• AIM OF THE TASK: Quote only the span from the first line of the entries to the line containing "They are also", both ends kept. Leave every picture out.
___ RECORDS FOR THIS EXERCISE ___
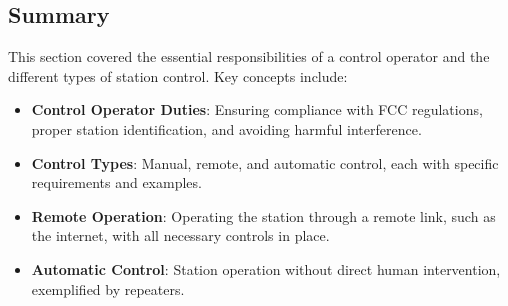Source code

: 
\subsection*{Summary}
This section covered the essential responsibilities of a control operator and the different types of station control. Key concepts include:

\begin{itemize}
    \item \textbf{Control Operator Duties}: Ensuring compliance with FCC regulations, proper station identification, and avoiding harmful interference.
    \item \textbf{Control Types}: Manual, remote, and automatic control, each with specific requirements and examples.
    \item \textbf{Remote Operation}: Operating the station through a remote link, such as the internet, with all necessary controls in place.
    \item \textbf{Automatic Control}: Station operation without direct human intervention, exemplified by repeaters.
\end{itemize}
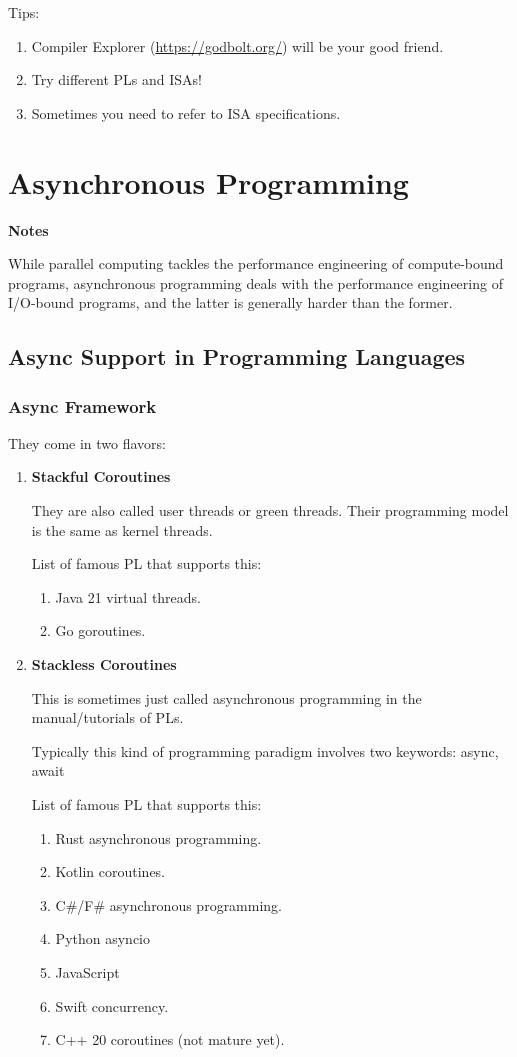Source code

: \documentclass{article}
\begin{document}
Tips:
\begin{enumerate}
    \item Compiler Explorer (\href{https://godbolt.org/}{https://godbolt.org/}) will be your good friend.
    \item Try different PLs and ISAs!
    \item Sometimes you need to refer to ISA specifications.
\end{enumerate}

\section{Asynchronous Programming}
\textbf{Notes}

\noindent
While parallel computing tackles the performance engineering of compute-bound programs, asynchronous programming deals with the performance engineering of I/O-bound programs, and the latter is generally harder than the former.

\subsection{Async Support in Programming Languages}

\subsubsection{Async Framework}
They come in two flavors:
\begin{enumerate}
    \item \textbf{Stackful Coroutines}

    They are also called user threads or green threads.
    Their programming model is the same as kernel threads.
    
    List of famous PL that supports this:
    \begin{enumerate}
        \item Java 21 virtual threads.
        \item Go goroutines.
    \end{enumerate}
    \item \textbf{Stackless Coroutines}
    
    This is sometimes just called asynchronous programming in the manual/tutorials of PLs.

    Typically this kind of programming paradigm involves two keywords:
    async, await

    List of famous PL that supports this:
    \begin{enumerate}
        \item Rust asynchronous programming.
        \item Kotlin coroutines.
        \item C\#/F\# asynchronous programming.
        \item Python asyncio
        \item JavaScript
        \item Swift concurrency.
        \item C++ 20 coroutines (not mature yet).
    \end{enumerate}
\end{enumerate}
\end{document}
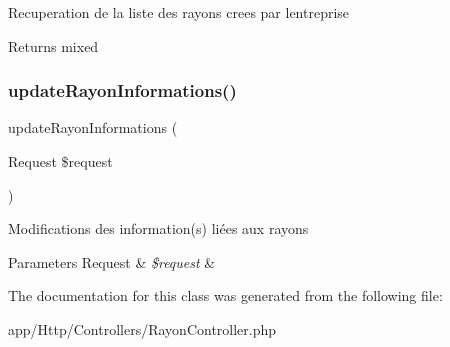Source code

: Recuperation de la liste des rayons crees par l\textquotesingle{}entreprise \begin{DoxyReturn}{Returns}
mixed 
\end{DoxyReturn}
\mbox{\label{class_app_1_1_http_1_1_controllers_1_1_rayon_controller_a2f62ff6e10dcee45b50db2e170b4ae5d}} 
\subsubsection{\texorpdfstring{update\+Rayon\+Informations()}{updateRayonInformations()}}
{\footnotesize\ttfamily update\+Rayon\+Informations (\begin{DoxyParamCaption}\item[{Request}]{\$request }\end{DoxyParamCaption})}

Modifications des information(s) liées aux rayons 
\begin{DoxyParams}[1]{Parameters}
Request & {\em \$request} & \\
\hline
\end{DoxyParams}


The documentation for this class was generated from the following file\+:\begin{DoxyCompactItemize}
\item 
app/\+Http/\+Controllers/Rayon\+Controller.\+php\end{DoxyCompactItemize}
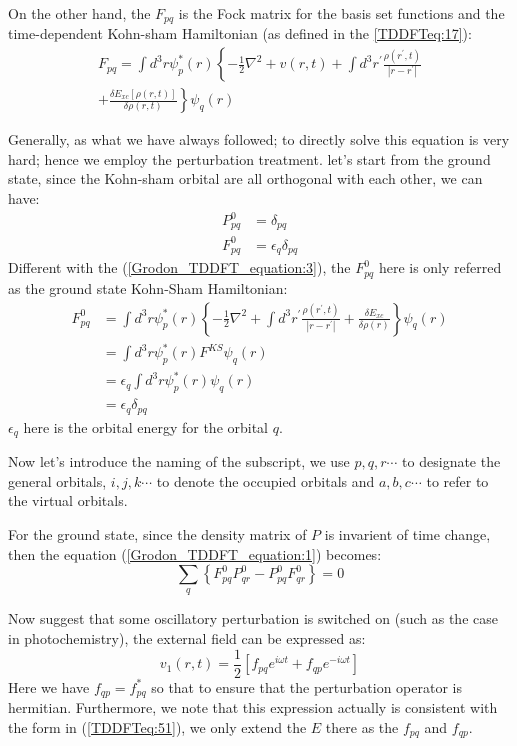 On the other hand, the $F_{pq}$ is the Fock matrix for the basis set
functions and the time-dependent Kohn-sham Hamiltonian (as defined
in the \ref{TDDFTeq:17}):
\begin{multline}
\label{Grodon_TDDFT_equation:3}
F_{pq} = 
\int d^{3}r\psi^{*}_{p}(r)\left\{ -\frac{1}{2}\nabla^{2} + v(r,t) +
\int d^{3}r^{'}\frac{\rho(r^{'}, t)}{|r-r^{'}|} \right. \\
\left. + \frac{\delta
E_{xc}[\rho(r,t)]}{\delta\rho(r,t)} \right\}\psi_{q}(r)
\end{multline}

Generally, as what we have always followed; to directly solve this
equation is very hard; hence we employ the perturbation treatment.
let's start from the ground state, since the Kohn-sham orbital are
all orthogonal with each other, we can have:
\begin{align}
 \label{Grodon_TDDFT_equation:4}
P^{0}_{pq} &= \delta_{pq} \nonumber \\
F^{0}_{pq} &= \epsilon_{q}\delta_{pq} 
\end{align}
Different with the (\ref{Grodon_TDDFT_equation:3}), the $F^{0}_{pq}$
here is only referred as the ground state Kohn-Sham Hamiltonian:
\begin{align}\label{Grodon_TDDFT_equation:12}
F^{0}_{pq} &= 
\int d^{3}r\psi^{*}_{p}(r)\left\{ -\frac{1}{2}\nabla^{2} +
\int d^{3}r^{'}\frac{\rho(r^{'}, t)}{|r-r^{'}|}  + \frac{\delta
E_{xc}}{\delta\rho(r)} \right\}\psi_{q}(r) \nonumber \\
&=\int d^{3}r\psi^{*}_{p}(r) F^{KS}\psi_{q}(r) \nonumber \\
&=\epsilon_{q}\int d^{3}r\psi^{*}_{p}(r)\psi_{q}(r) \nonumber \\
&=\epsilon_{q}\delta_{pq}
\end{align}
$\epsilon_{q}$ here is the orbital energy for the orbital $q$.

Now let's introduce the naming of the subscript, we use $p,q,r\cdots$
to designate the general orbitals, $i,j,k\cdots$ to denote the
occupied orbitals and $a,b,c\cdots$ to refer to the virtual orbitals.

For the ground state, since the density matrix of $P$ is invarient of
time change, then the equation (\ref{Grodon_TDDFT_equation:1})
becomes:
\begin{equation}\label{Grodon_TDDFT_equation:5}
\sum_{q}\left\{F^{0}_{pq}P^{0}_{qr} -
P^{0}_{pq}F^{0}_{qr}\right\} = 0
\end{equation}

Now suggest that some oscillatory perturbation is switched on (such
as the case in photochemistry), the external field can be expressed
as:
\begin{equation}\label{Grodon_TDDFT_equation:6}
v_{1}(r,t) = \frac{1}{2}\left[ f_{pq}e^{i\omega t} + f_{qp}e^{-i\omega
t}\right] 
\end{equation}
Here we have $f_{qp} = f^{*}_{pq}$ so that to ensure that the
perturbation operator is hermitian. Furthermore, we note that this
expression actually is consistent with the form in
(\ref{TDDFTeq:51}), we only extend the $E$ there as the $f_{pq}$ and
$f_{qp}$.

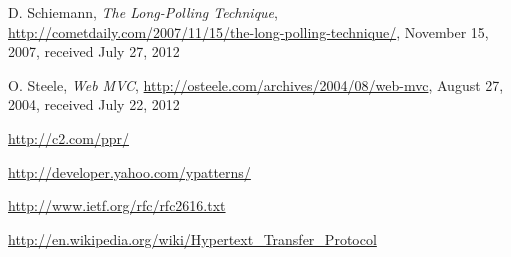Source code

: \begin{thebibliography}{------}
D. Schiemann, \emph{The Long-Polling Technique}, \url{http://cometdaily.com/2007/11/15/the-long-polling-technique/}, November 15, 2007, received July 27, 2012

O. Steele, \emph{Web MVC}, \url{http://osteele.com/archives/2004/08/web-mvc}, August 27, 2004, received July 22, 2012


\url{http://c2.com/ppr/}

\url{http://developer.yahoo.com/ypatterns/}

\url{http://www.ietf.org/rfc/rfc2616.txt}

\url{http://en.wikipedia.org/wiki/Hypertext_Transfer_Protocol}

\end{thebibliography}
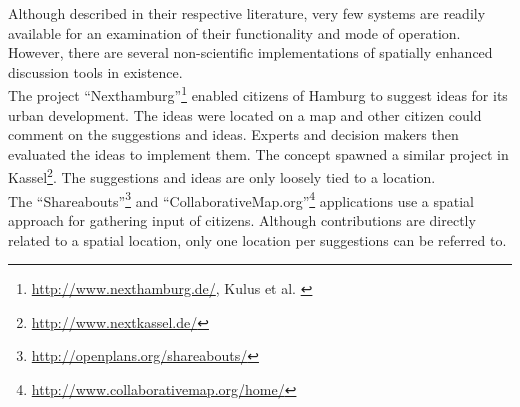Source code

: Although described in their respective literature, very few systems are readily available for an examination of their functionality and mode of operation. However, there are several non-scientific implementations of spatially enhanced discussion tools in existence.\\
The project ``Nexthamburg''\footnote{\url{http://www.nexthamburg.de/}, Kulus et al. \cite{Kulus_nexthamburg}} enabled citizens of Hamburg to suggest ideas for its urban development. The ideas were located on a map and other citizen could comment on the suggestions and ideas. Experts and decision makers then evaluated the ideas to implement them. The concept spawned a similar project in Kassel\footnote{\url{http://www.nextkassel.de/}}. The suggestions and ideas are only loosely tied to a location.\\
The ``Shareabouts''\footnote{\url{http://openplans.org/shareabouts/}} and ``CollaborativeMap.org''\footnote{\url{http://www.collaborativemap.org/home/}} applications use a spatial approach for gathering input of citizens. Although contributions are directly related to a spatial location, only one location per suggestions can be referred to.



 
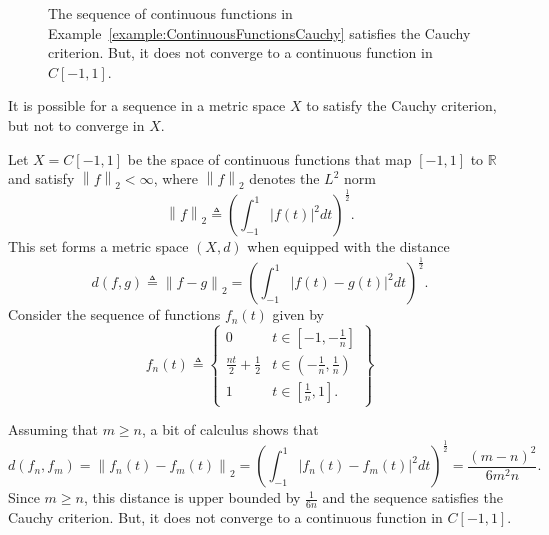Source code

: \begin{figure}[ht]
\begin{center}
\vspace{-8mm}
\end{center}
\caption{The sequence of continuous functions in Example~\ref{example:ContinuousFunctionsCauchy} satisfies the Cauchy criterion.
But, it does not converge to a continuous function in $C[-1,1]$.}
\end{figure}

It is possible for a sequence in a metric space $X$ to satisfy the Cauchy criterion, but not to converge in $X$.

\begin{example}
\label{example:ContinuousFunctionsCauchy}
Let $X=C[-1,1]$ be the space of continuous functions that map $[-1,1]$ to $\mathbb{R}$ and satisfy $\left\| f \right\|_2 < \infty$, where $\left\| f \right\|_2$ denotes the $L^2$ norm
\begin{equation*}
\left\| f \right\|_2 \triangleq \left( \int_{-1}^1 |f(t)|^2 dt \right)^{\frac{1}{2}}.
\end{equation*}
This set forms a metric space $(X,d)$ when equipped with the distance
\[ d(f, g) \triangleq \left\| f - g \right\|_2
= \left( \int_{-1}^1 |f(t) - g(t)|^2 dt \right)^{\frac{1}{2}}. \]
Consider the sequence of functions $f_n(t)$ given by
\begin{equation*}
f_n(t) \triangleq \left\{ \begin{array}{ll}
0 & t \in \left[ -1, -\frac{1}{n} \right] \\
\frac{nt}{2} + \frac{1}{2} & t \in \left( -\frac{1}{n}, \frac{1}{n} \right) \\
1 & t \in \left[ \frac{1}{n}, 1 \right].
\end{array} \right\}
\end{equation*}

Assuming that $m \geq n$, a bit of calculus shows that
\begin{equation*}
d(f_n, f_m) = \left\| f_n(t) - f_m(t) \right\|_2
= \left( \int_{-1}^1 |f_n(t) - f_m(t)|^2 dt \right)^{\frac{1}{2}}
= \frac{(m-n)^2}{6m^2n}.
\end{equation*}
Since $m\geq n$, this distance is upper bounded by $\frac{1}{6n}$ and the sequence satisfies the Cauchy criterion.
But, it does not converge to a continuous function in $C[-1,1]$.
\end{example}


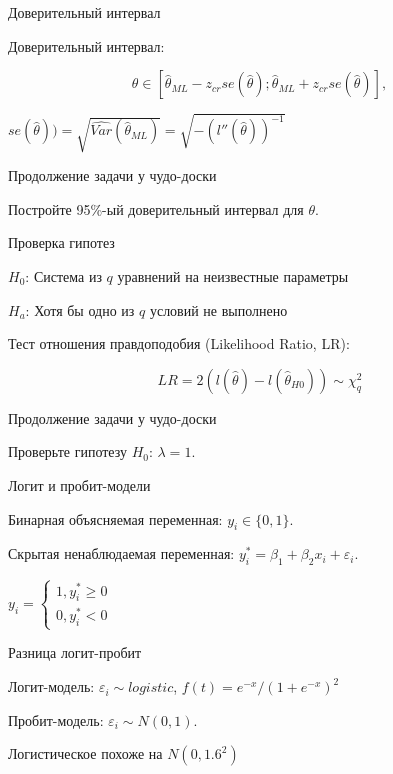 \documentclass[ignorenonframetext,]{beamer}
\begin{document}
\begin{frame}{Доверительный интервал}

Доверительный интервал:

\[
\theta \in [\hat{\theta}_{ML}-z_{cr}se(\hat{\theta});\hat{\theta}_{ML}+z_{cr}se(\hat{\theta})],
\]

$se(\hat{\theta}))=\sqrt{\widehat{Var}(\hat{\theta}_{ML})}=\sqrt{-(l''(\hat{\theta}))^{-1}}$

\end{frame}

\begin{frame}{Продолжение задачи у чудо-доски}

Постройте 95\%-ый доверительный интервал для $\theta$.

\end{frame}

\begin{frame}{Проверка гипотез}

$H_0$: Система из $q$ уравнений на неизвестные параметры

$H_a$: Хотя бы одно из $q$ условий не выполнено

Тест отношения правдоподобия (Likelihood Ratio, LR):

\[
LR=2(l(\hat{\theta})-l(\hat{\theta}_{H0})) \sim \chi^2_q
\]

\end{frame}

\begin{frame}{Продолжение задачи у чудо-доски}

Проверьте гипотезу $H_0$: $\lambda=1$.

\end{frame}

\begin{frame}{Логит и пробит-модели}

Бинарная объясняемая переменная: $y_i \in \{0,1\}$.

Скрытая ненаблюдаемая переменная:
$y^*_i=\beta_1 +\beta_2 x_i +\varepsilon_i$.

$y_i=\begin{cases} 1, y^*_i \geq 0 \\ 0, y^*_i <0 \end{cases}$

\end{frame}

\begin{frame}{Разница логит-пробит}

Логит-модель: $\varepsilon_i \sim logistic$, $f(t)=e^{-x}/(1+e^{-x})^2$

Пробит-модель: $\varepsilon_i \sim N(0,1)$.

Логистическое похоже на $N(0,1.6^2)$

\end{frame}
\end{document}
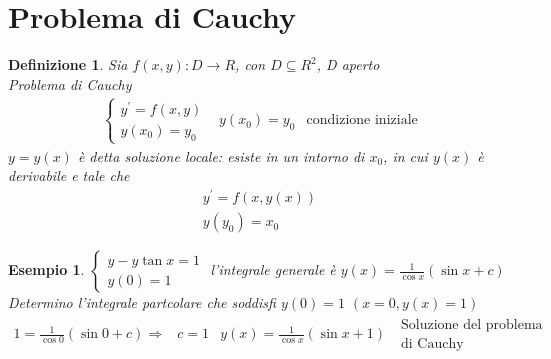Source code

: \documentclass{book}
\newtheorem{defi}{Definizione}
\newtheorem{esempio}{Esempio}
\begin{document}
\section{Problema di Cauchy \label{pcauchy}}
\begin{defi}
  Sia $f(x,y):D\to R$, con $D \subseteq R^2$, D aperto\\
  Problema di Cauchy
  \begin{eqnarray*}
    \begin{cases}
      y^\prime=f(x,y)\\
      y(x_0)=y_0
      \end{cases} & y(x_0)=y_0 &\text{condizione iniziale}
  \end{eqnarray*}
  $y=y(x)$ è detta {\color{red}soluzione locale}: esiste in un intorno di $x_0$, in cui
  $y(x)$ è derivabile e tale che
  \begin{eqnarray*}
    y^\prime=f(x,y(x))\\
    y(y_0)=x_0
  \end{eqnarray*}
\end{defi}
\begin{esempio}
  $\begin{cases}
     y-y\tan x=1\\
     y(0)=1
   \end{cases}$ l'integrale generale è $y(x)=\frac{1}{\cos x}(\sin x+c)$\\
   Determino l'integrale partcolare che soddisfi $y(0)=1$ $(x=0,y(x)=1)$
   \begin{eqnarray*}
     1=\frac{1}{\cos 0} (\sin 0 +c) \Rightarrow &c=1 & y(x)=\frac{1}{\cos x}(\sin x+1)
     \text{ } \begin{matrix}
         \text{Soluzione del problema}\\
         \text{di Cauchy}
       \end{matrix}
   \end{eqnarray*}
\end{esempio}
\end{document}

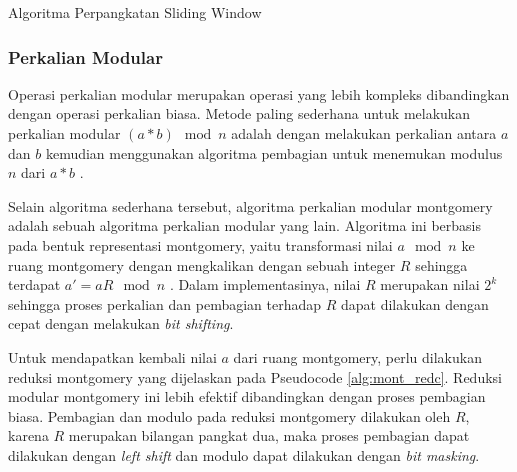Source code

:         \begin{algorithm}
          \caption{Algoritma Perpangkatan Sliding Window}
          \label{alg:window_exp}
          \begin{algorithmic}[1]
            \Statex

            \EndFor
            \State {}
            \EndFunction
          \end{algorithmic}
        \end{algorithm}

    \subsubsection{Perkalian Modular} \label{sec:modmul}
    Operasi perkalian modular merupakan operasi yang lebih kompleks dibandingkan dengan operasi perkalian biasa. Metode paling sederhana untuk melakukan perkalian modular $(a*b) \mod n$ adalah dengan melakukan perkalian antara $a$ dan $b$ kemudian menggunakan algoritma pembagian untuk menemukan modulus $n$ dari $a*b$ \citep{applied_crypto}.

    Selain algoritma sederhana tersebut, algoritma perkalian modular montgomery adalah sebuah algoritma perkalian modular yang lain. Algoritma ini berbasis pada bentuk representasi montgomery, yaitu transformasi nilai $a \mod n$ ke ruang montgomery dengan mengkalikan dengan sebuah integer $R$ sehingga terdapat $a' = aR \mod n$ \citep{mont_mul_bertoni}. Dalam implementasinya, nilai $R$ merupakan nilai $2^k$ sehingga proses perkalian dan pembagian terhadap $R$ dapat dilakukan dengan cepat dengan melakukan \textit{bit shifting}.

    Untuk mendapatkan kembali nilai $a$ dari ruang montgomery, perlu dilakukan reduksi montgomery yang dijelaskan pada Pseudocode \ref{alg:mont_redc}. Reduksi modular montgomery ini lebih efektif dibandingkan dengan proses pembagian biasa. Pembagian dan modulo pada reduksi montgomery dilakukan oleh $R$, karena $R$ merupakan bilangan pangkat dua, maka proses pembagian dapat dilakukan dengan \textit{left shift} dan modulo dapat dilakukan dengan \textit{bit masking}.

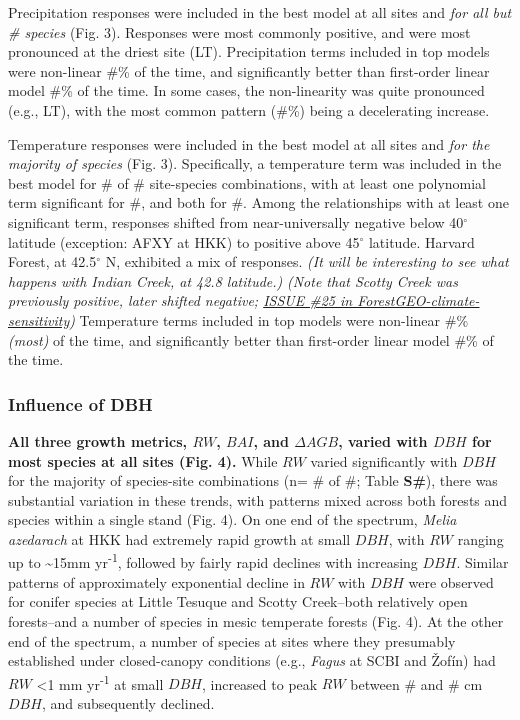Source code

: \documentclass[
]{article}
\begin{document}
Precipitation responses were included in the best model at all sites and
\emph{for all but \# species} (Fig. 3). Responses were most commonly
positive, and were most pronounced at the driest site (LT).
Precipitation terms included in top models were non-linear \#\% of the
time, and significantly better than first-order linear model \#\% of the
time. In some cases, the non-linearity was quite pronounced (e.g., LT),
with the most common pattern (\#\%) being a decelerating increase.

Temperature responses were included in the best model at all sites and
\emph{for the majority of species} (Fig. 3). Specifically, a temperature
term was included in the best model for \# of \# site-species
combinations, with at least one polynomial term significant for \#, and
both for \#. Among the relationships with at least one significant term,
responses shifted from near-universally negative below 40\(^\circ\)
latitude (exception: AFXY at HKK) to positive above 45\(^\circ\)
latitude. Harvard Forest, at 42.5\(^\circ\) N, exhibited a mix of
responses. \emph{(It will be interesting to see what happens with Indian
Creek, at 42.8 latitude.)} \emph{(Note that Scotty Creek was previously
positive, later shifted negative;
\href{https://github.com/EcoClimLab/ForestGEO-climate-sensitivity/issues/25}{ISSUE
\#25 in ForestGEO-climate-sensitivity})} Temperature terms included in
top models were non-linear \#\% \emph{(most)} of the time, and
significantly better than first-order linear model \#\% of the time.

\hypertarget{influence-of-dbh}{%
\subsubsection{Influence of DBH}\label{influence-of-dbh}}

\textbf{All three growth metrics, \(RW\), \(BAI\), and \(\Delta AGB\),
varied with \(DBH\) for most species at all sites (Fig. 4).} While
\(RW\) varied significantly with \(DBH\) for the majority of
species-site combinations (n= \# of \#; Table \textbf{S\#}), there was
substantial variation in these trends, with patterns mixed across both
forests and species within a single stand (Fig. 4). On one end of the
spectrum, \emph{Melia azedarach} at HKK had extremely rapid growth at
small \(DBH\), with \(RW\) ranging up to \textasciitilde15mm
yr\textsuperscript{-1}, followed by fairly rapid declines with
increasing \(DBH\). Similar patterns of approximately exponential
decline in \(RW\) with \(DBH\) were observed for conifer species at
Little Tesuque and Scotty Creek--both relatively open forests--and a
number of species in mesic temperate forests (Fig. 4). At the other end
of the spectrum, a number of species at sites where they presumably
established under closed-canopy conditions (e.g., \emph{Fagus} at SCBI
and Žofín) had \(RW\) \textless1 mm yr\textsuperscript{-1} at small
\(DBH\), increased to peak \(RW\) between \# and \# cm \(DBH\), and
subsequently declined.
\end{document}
___
• SOLUTION FOR THIS EXERCISE:
Source code

: 
\subsection*{Summary}
This section covered the essential responsibilities of a control operator and the different types of station control. Key concepts include:

\begin{itemize}
    \item \textbf{Control Operator Duties}: Ensuring compliance with FCC regulations, proper station identification, and avoiding harmful interference.
    \item \textbf{Control Types}: Manual, remote, and automatic control, each with specific requirements and examples.
    \item \textbf{Remote Operation}: Operating the station through a remote link, such as the internet, with all necessary controls in place.
    \item \textbf{Automatic Control}: Station operation without direct human intervention, exemplified by repeaters.
\end{itemize}
Source code

: \documentclass{article}
\begin{document}
Tips:
\begin{enumerate}
    \item Compiler Explorer (\href{https://godbolt.org/}{https://godbolt.org/}) will be your good friend.
    \item Try different PLs and ISAs!
    \item Sometimes you need to refer to ISA specifications.
\end{enumerate}

\section{Asynchronous Programming}
\textbf{Notes}

\noindent
While parallel computing tackles the performance engineering of compute-bound programs, asynchronous programming deals with the performance engineering of I/O-bound programs, and the latter is generally harder than the former.

\subsection{Async Support in Programming Languages}

\subsubsection{Async Framework}
They come in two flavors:
\begin{enumerate}
    \item \textbf{Stackful Coroutines}

    They are also called user threads or green threads.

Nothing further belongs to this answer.